Work to be completed:
Copy each line of the data below with the word "untargeted".

++++ Data ++++

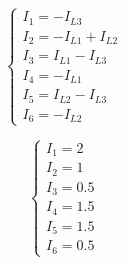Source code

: \begin{equation*}
\left\{\begin{matrix}
I_1 = -I_{L3} \\
I_2 = -I_{L1} + I_{L2} \\
I_3 = I_{L1} - I_{L3} \\
I_4 = -I_{L1} \\
I_5 = I_{L2} - I_{L3} \\
I_6 = -I_{L2}
\end{matrix}\right.
\end{equation*}

\begin{equation*}
\left\{\begin{matrix}
I_1 = 2 \\
I_2 = 1 \\
I_3 = 0.5 \\
I_4 = 1.5 \\
I_5 = 1.5 \\
I_6 = 0.5
\end{matrix}\right.
\end{equation*}
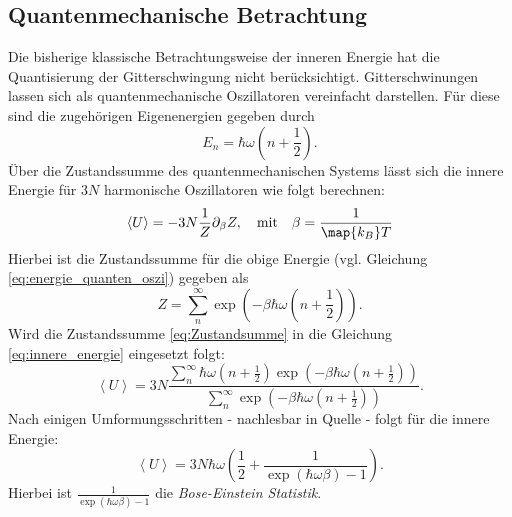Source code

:\subsection{Quantenmechanische Betrachtung}
Die bisherige klassische Betrachtungsweise der inneren Energie hat die
Quantisierung der Gitterschwingung nicht berücksichtigt.
Gitterschwinungen lassen sich als quantenmechanische Oszillatoren vereinfacht darstellen. Für diese
sind die zugehörigen Eigenenergien gegeben durch
\begin{equation}
  \label{eq:energie_quanten_oszi}
  E_n = \hbar \omega \left(n + \frac{1}{2}\right).
\end{equation}
Über die Zustandssumme des quantenmechanischen Systems lässt sich die innere Energie
für $3N$ harmonische Oszillatoren wie folgt berechnen:
\begin{equation}
  \label{eq:innere_energie}
  \left<U\right> = -3N\frac{1}{Z}\partial_\beta Z, \quad \text{mit} \quad \beta = \frac{1}{\map{k_B}T}
\end{equation}
Hierbei ist die Zustandssumme für die obige Energie (vgl. Gleichung \eqref{eq:energie_quanten_oszi})
gegeben als
\begin{equation}
  \label{eq:Zustandsumme}
  Z = \sum_n^\infty \exp\left(-\beta\hbar\omega\left(n+\frac{1}{2}\right)\right).
\end{equation}
Wird die Zustandssumme \eqref{eq:Zustandsumme} in die Gleichung \eqref{eq:innere_energie}
eingesetzt folgt:
\begin{equation*}
  \left<U\right>= 3N  \frac{ \sum_n^\infty \hbar\omega\left( n+ \frac{1}{2} \right)\exp\left(-\beta\hbar\omega\left( n+\frac{1}{2} \right) \right) }{ \sum_n^\infty \exp\left( -\beta\hbar\omega\left( n+\frac{1}{2} \right) \right)}.
\end{equation*}
Nach einigen Umformungsschritten - nachlesbar in Quelle \cite[S. 220]{marx} - folgt für die innere Energie:
\begin{equation}
  \label{eq:innere_Energie_Quantenmechanik_diskrete}
  \left<U\right> = 3N\hbar\omega\left(\frac{1}{2} + \frac{1}{\exp\left(\hbar\omega\beta\right) -1}\right).
\end{equation}
Hierbei ist $\frac{1}{\exp\left(\hbar\omega\beta\right) -1}$ die \emph{Bose-Einstein Statistik}.

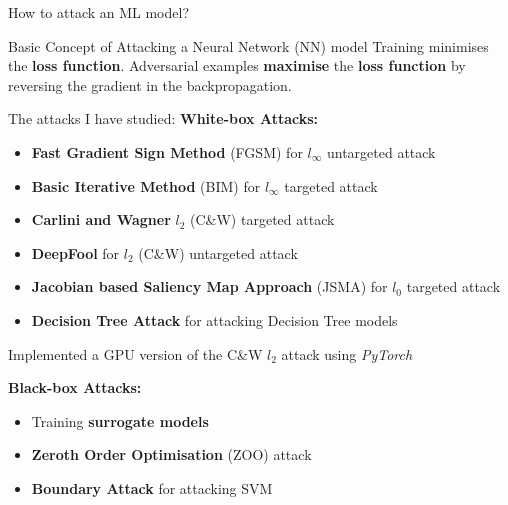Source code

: \documentclass[9pt]{beamer}
\begin{document}
\begin{frame}{How to attack an ML model?}
\begin{block}{Basic Concept of Attacking a Neural Network (NN) model}
Training minimises the \textbf{loss function}. Adversarial examples \textbf{maximise} the \textbf{loss function} by reversing the gradient in the backpropagation.
\end{block}

{
\small
The attacks I have studied:
\textbf{White-box Attacks:}
\begin{itemize}
    \item \textbf{Fast Gradient Sign Method} (FGSM) for $l_\infty$ untargeted attack 
    \item \textbf{Basic Iterative Method} (BIM) for $l_\infty$ targeted attack 
    \item \textbf{Carlini and Wagner} $l_2$ (C\&W) targeted attack 
    \item \textbf{DeepFool} for $l_2$ (C\&W) untargeted attack 
    \item \textbf{Jacobian based Saliency Map Approach} (JSMA) for $l_0$ targeted attack 
    \item \textbf{Decision Tree Attack} for attacking Decision Tree models
\end{itemize}

Implemented a GPU version of the C\&W $l_2$ attack using \textit{PyTorch}

\textbf{Black-box Attacks:}
\begin{itemize}
    \item Training \textbf{surrogate models}
    \item \textbf{Zeroth Order Optimisation} (ZOO) attack
    \item \textbf{Boundary Attack} for attacking SVM
\end{itemize}
}

\end{frame}
\end{document}

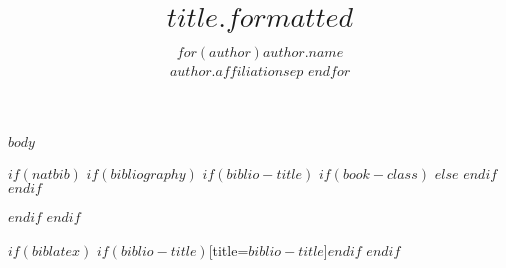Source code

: \documentclass[
$for(classoption)$
  $classoption$$sep$,
$endfor$
]{$documentclass$}
\author{
$for(author)$$author.name$\\$author.affiliation$$sep$ \And $endfor$
}
\title{$title.formatted$}
\begin{document}
$body$

$if(natbib)$
$if(bibliography)$
$if(biblio-title)$
$if(book-class)$
\renewcommand\bibname{$biblio-title$}
$else$
\renewcommand\refname{$biblio-title$}
$endif$
$endif$

$endif$
$endif$

$if(biblatex)$
\printbibliography$if(biblio-title)$[title=$biblio-title$]$endif$
$endif$
\end{document}

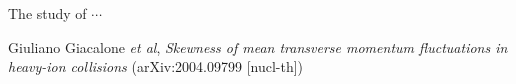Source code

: \documentclass[letterpaper,aps,prc,superscriptaddress,nofootinbib,10pt,showpacs,floatfix]{revtex4-2}%
\begin{document}
The study of  $\cdots$


\begin{thebibliography}{50}
\medskip


  

  Giuliano Giacalone {\it et al}, \textit{Skewness of mean transverse momentum fluctuations in heavy-ion collisions} (arXiv:2004.09799 [nucl-th])

\end{thebibliography}
\end{document}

++++

Solution for this exercise:
    \item \textbf{Fast Gradient Sign Method} (FGSM) for $l_\infty$ untargeted attack 
    \item \textbf{DeepFool} for $l_2$ (C\&W) untargeted attack 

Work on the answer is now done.